Doug Haynes, president at Steve Cohen’s hedge fund, has stepped down from his post after guiding the firm for four years in the wake of an insider trading scandal.
The resignation from Point72 Asset Management comes as Cohen stages a comeback as a hedge fund manager after a two-year ban, raising $3 billion in capital from outside investors, Cohen said in a memo to employees Friday seen by Bloomberg. Cohen said that the transition from a family office “is a natural point to make way for a new, different type of leader.”
Cohen will serve as president and chief executive officer during the search for Haynes’s replacement. A representative for the firm declined to comment.

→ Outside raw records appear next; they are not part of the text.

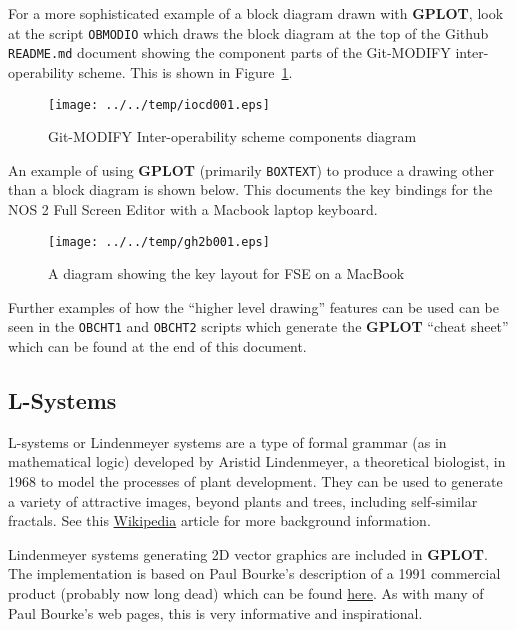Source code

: \documentclass[a4paper,twoside,11pt]{article}
\makeatletter
\def\maxwidth{%
  \ifdim\Gin@nat@width>\linewidth
    \linewidth
  \else
    \Gin@nat@width
  \fi
}
\newcommand{\newpara}{\par\vspace{4mm}\noindent}
\makeatother
\begin{document}
\newpara
For a more sophisticated example of a block diagram drawn with \textbf{GPLOT},
look at the script \texttt{OBMODIO} which draws the block diagram at the
top of the Github \texttt{README.md} document showing
the component parts of the Git-MODIFY
inter-operability scheme. This is shown in Figure~\ref{fig:iocd001}.

\begin{figure}
  \centering
  \texttt{[image: ../../temp/iocd001.eps]}
  \caption{Git-MODIFY Inter-operability scheme components diagram}
  \label{fig:iocd001}
\end{figure}

\newpara
An example of using \textbf{GPLOT} (primarily \texttt{BOXTEXT}) to produce a
drawing other than a block diagram is shown below. This documents the
key bindings for the NOS 2 Full Screen Editor with a Macbook laptop
keyboard.

\begin{figure}
  \centering
  \texttt{[image: ../../temp/gh2b001.eps]}
  \caption{A diagram showing the key layout for FSE on a MacBook}
  \label{fig:gh2b001}
\end{figure}

\newpara
Further examples of how the ``higher level drawing'' features can be
used can be seen in the \texttt{OBCHT1} and \texttt{OBCHT2} scripts
which generate the \textbf{GPLOT} ``cheat sheet'' which can be found at the end
of this document.

\subsection{L-Systems}\label{l-systems}
\newpara
L-systems or Lindenmeyer systems are a type of formal grammar (as in
mathematical logic) developed by Aristid Lindenmeyer, a theoretical
biologist, in 1968 to model the processes of plant development. They can
be used to generate a variety of attractive images, beyond plants and
trees, including self-similar fractals. See this
\href{https://en.wikipedia.org/wiki/L-system}{Wikipedia} article for
more background information.

\newpara
Lindenmeyer systems generating 2D vector graphics are included in \textbf{GPLOT}.
The implementation is based on Paul Bourke's description of a 1991
commercial product (probably now long dead) which can be found
\href{https://paulbourke.net/fractals/lsys/}{here}. As with many of Paul
Bourke's web pages, this is very informative and inspirational.
\end{document}
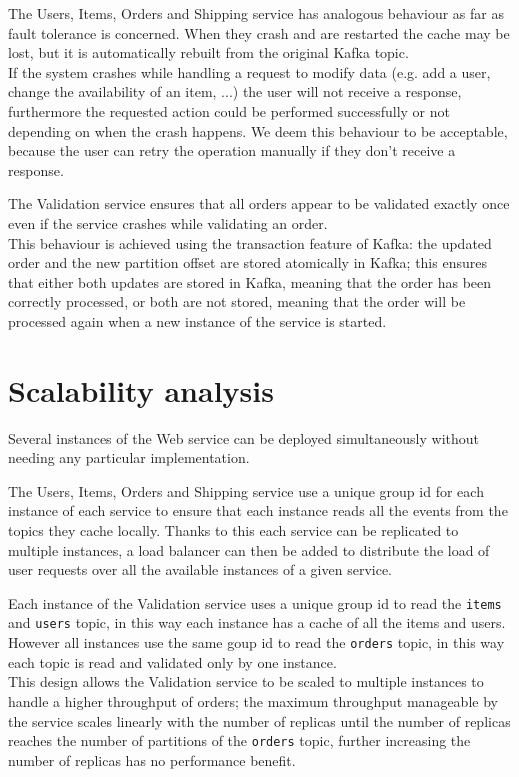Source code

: \documentclass{article}
\begin{document}
The Users, Items, Orders and Shipping service has analogous behaviour as far as fault tolerance is concerned. When they crash and are restarted the cache may be lost, but it is automatically rebuilt from the original Kafka topic.\\
If the system crashes while handling a request to modify data (e.g. add a user, change the availability of an item, ...) the user will not receive a response, furthermore the requested action could be performed successfully or not depending on when the crash happens. We deem this behaviour to be acceptable, because the user can retry the operation manually if they don't receive a response.

The Validation service ensures that all orders appear to be validated exactly once even if the service crashes while validating an order.\\
This behaviour is achieved using the transaction feature of Kafka: the updated order and the new partition offset are stored atomically in Kafka; this ensures that either both updates are stored in Kafka, meaning that the order has been correctly processed, or both are not stored, meaning that the order will be processed again when a new instance of the service is started.

\section{Scalability analysis}
Several instances of the Web service can be deployed simultaneously without needing any particular implementation.

The Users, Items, Orders and Shipping service use a unique group id for each instance of each service to ensure that each instance reads all the events from the topics they cache locally. Thanks to this each service can be replicated to multiple instances, a load balancer can then be added to distribute the load of user requests over all the available instances of a given service.

Each instance of the Validation service uses a unique group id to read the \texttt{items} and \texttt{users} topic, in this way each instance has a cache of all the items and users. However all instances use the same goup id to read the \texttt{orders} topic, in this way each topic is read and validated only by one instance.\\
This design allows the Validation service to be scaled to multiple instances to handle a higher throughput of orders; the maximum throughput manageable by the service scales linearly with the number of replicas until the number of replicas reaches the number of partitions of the \texttt{orders} topic, further increasing the number of replicas has no performance benefit.
\end{document}
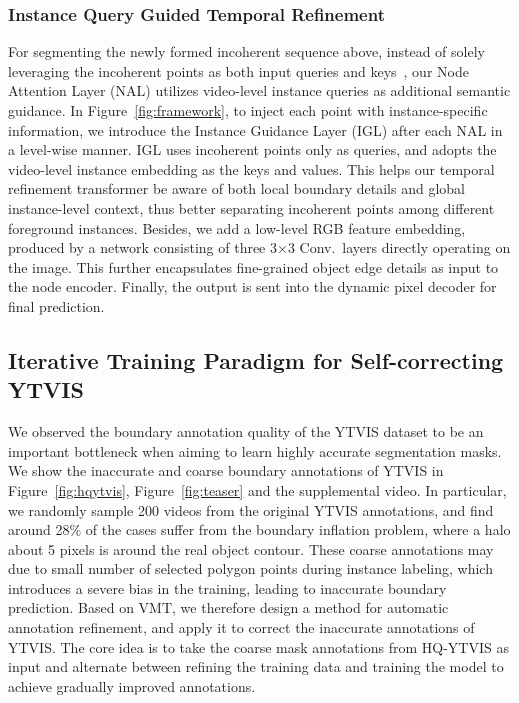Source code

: \documentclass[runningheads]{llncs}
\begin{document}
\subsubsection{Instance Query Guided Temporal Refinement}


For segmenting the newly formed incoherent sequence above, instead of solely leveraging the incoherent points as both input queries and keys~\cite{transfiner}, our Node Attention Layer (NAL) utilizes video-level instance queries as additional semantic guidance. In Figure~\ref{fig:framework}, to inject each point with instance-specific information, we introduce the Instance Guidance Layer (IGL) after each NAL in a level-wise manner. IGL uses incoherent points only as queries, and adopts the video-level instance embedding as the keys and values. This helps our temporal refinement transformer be aware of both
local boundary details and global instance-level context, thus better separating incoherent points among different foreground instances. 
Besides, we add a low-level RGB feature embedding, produced by a network consisting of three 3$\times$3 Conv.\ layers directly operating on the image. This further encapsulates fine-grained object edge details as input to the node encoder. 
Finally, the output is sent into the dynamic pixel decoder for final prediction. 

\subsection{Iterative Training Paradigm for Self-correcting YTVIS}
\label{sec:loop}

We observed the boundary annotation quality of the YTVIS dataset to be an important bottleneck when aiming to learn highly accurate segmentation masks. 
We show the inaccurate and coarse boundary annotations of YTVIS in Figure~\ref{fig:hqytvis}, Figure~\ref{fig:teaser} and the supplemental video. In particular, we randomly sample 200 videos from the original YTVIS annotations, and find around 28\% of the cases suffer from the boundary inflation problem, where a halo about 5 pixels is around the real object contour. These coarse annotations may due to small number of selected polygon points during instance labeling, which introduces a severe bias in the training, leading to inaccurate boundary prediction.
Based on VMT, we therefore design a method for automatic annotation refinement, and apply it to correct the inaccurate annotations of YTVIS. The core idea is to take the coarse mask annotations from HQ-YTVIS as input and alternate between refining the training data and training the model to achieve gradually improved annotations. 
\end{document}
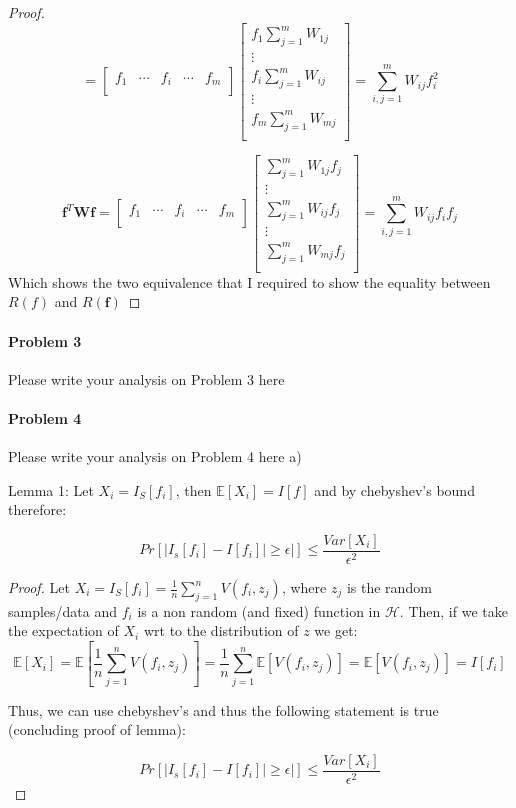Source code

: \documentclass[12pt]{report}
\begin{document}
\begin{proof}
$$
=
\begin{bmatrix}
f_1& \cdots & f_i & \cdots & f_m\\
\end{bmatrix} 
%
\begin{bmatrix}
f_1 \sum_{j=1}^{m}W_{1j} \\ 
\vdots \\
f_i \sum_{j=1}^{m}W_{ij}\\
\vdots \\
f_m \sum_{j=1}^{m}W_{mj}\\
\end{bmatrix}
=
\sum^m_{i,j=1} W_{ij}f_i^2
$$


$$
\mathbf{f}^T\mathbf{W}\mathbf{f} = 
\begin{bmatrix}
f_1& \cdots & f_i & \cdots & f_m\\
\end{bmatrix} 
%
\begin{bmatrix}
\sum_{j=1}^{m}W_{1j}f_j \\ 
\vdots \\
\sum_{j=1}^{m}W_{ij}f_j\\
\vdots \\
\sum_{j=1}^{m}W_{mj}f_j\\
\end{bmatrix}
=
\sum^m_{i,j=1}W_{ij}f_if_j
$$
Which shows the two equivalence that I required to show the equality between $R(f)$ and $R(\mathbf{f})$
\end{proof}




\paragraph{Problem 3}
Please write your analysis on Problem 3 here


\paragraph{Problem 4}
Please write your analysis on Problem 4 here
a)


Lemma 1: Let $X_i = I_S[f_i]$, then $\mathbb{E}[X_i] = I[f]$ and by chebyshev's bound therefore:

$$ Pr[ | I_s[f_i] - I[f_i] | \geq \epsilon|] \leq \frac{ Var[X_i] }{ \epsilon^2 } $$

\begin{proof}
Let $X_i = I_S[f_i] = \frac{1}{n} \sum^{n}_{j=1} V(f_i, z_j)$, where $z_j$ is the random samples/data and $f_i$ is a non random (and fixed) function in $\mathcal{H}$. Then, if we take the expectation of $X_i$ wrt to the distribution of $z$ we get:
$$\mathbb{E}[X_i]  = \mathbb{E}[\frac{1}{n} \sum^{n}_{j=1} V(f_i, z_j)] = \frac{1}{n} \sum^{n}_{j=1} \mathbb{E}[V(f_i, z_j)] =  \mathbb{E}[V(f_i, z_j)] = I[f_i]$$

Thus, we can use chebyshev's and thus the following statement is true (concluding proof of lemma):

$$ Pr[ | I_s[f_i] - I[f_i] | \geq \epsilon|] \leq \frac{ Var[X_i] }{ \epsilon^2 } $$

\end{proof}
\end{document}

Haynes, a former McKinsey Co. director, was hired in 2014 and led efforts to revamp Cohen’s business after it pleaded guilty to securities fraud and paid a record fine. As president of the firm, Haynes — who sports cuff links with the Point72 logo — said Cohen hired him to “reset” the business, according to a 2016 interview he gave to recruiting website OneWire.
To help repair the firm and prepare it to accept client money again, Haynes hired a 50-person compliance team that sits in the center of the trading floor with Cohen. They monitor emails and phone conversations and have veto power over hires, Bloomberg has reported.
Some former employees have complained that as Cohen prepared to take client money, Point72 grew top-heavy with executives, many of them consultants like Haynes. He and the other executives imposed rules on traders that restricted their ability to make money by requiring them to be more hedged or not allowing them leeway in the way they managed their portfolios.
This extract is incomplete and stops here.